Beginning with the line that contains "多層ニューラルネットワークの" in the material below, print each line exactly until the line that contains "それらの予測の不一致度を利用" has been printed, then stop.

- - -

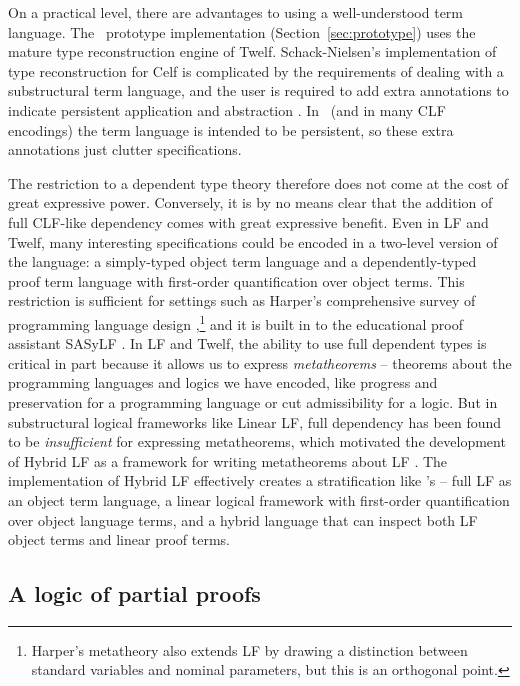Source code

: On a practical level, there are advantages to using a well-understood
term language. The \sls~prototype implementation
(Section~\ref{sec:prototype}) uses the mature type reconstruction
engine of Twelf. Schack-Nielsen's implementation of type
reconstruction for Celf is complicated by the requirements of dealing
with a substructural term language, and the user is required to add
extra annotations to indicate persistent application and abstraction
\cite{schacknielsen08celf}. In \sls~(and in many CLF encodings) the
term language is intended to be persistent, so these extra annotations
just clutter specifications.

The restriction to a dependent type theory therefore does not come at
the cost of great expressive power. Conversely, it is by no means
clear that the addition of full CLF-like dependency comes with great
expressive benefit. Even in LF and Twelf, many interesting
specifications could be encoded in a two-level version of the
language: a simply-typed object term language and a dependently-typed
proof term language with first-order quantification over object
terms. This restriction is sufficient for settings such as Harper's
comprehensive survey of programming language design
\cite{harper12practical},\footnote{Harper's metatheory also extends LF
  by drawing a distinction between standard variables and nominal
  parameters, but this is an orthogonal point.} and it is built in to
the educational proof assistant SASyLF \cite{aldrich08sasylf}. In LF
and Twelf, the ability to use full dependent types is critical in part
because it allows us to express {\it metatheorems} -- theorems about
the programming languages and logics we have encoded, like progress
and preservation for a programming language or cut admissibility for a
logic. But in substructural logical frameworks like Linear LF, full
dependency has been found to be {\it insufficient} for expressing
metatheorems, which motivated the development of Hybrid LF as a
framework for writing metatheorems about LF \cite{reed09hybrid}. The
implementation of Hybrid LF effectively creates a stratification like
\sls's -- full LF as an object term language, a linear logical
framework with first-order quantification over object language terms,
and a hybrid language that can inspect both LF object terms and linear
proof terms. 


\subsection{A logic of partial proofs}

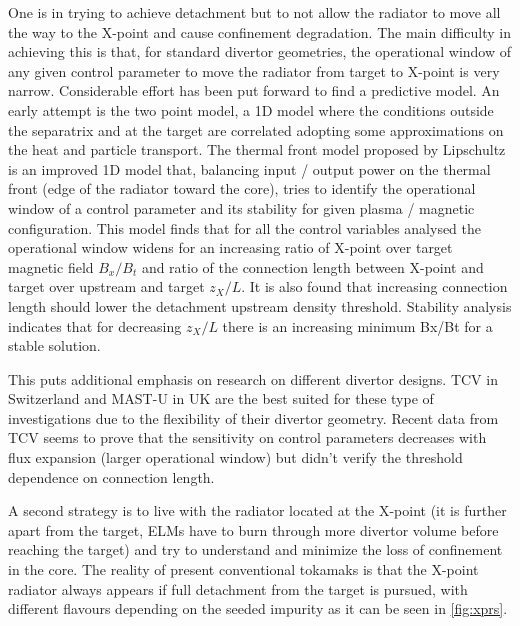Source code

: One is in trying to achieve detachment but to not allow the radiator to move all the way to the X-point and cause confinement degradation. The main difficulty in achieving this is that, for standard divertor geometries, the operational window of any given control parameter to move the radiator from target to X-point is very narrow. Considerable effort has been put forward to find a predictive model. An early attempt is the two point model, a 1D model where the conditions outside the separatrix and at the target are correlated adopting some approximations on the heat and particle transport.\cite{HOBBS1966,Hobbs1967,Mahdavi1981,Keilhacker1982,Harbour1984,Lackner1984,Stangeby2001} The thermal front model proposed by Lipschultz \cite{Lipschultz2016} is an improved 1D model that, balancing input / output power on the thermal front (edge of the radiator toward the core), tries to identify the operational window of a control parameter and its stability for given plasma / magnetic configuration. This model finds that for all the control variables analysed the operational window widens for an increasing ratio of X-point over target magnetic field $B_x/B_t$ and ratio of the connection length between X-point and target over upstream and target $z_X/L$. It is also found that increasing connection length should lower the detachment upstream density threshold. Stability analysis indicates that for decreasing $z_X/L$ there is an increasing minimum Bx/Bt for a stable solution.\cite{Lipschultz2016}

This puts additional emphasis on research on different divertor designs. TCV in Switzerland and MAST-U in UK are the best suited for these type of investigations due to the flexibility of their divertor geometry. Recent data from TCV seems to prove that the sensitivity on control parameters decreases with flux expansion (larger operational window) but didn’t verify the threshold dependence on connection length. \cite{Theiler2017}

A second strategy is to live with the radiator located at the X-point (it is further apart from the target, ELMs have to burn through more divertor volume before reaching the target) and try to understand and minimize the loss of confinement in the core. The reality of present conventional tokamaks is that the X-point radiator always appears if full detachment from the target is pursued, with different flavours depending on the seeded impurity as it can be seen in \autoref{fig:xprs}.

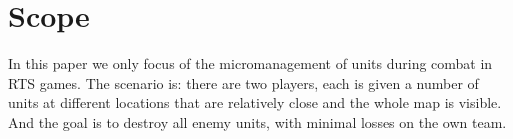 \section{Scope}
In this paper we only focus of the micromanagement of units during combat in RTS games.
The scenario is: there are two players, each is given a number of units at different locations that are relatively close and the whole map is visible. And the goal is to destroy all enemy units, with minimal losses on the own team.

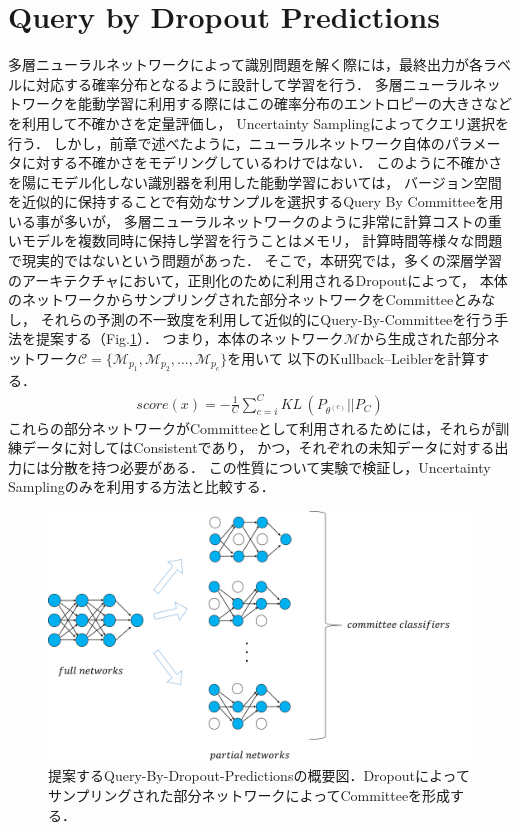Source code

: \section{Query by Dropout Predictions}
多層ニューラルネットワークによって識別問題を解く際には，最終出力が各ラベルに対応する確率分布となるように設計して学習を行う．
多層ニューラルネットワークを能動学習に利用する際にはこの確率分布のエントロピーの大きさなどを利用して不確かさを定量評価し，
Uncertainty Samplingによってクエリ選択を行う．
しかし，前章で述べたように，ニューラルネットワーク自体のパラメータに対する不確かさをモデリングしているわけではない．
このように不確かさを陽にモデル化しない識別器を利用した能動学習においては，
バージョン空間を近似的に保持することで有効なサンプルを選択するQuery By Committeeを用いる事が多いが，
多層ニューラルネットワークのように非常に計算コストの重いモデルを複数同時に保持し学習を行うことはメモリ，
計算時間等様々な問題で現実的ではないという問題があった．
そこで，本研究では，多くの深層学習のアーキテクチャにおいて，正則化のために利用されるDropoutによって，
本体のネットワークからサンプリングされた部分ネットワークをCommitteeとみなし，
それらの予測の不一致度を利用して近似的にQuery-By-Committeeを行う手法を提案する（Fig.\ref{fig:query_by_dropout}）．
つまり，本体のネットワーク$\mathcal{M}$から生成された部分ネットワーク$\mathcal{C} = \{\mathcal{M}_{p_1}, \mathcal{M}_{p_2}, \dots, \mathcal{M}_{p_c} \}$を用いて
以下のKullback–Leiblerを計算する．
\begin{eqnarray}
    score(x) =  -  \frac{1}{C} \sum_{c=i}^C KL \, (P_{\theta^{(c)}} || P_C)
\end{eqnarray}
これらの部分ネットワークがCommitteeとして利用されるためには，それらが訓練データに対してはConsistentであり，
かつ，それぞれの未知データに対する出力には分散を持つ必要がある．
この性質について実験で検証し，Uncertainty Samplingのみを利用する方法と比較する．

\begin{figure}[tbp]
     \begin{center}
      \includegraphics[width=120mm]{figures/query_by_dropout.png}
     \end{center}
    \caption{\label{fig:query_by_dropout}提案するQuery-By-Dropout-Predictionsの概要図．Dropoutによってサンプリングされた部分ネットワークによってCommitteeを形成する．}
\end{figure}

- - -

## FINISHED TASK
多層ニューラルネットワークのように非常に計算コストの重いモデルを複数同時に保持し学習を行うことはメモリ，
計算時間等様々な問題で現実的ではないという問題があった．
そこで，本研究では，多くの深層学習のアーキテクチャにおいて，正則化のために利用されるDropoutによって，
本体のネットワークからサンプリングされた部分ネットワークをCommitteeとみなし，
それらの予測の不一致度を利用して近似的にQuery-By-Committeeを行う手法を提案する（Fig.\ref{fig:query_by_dropout}）．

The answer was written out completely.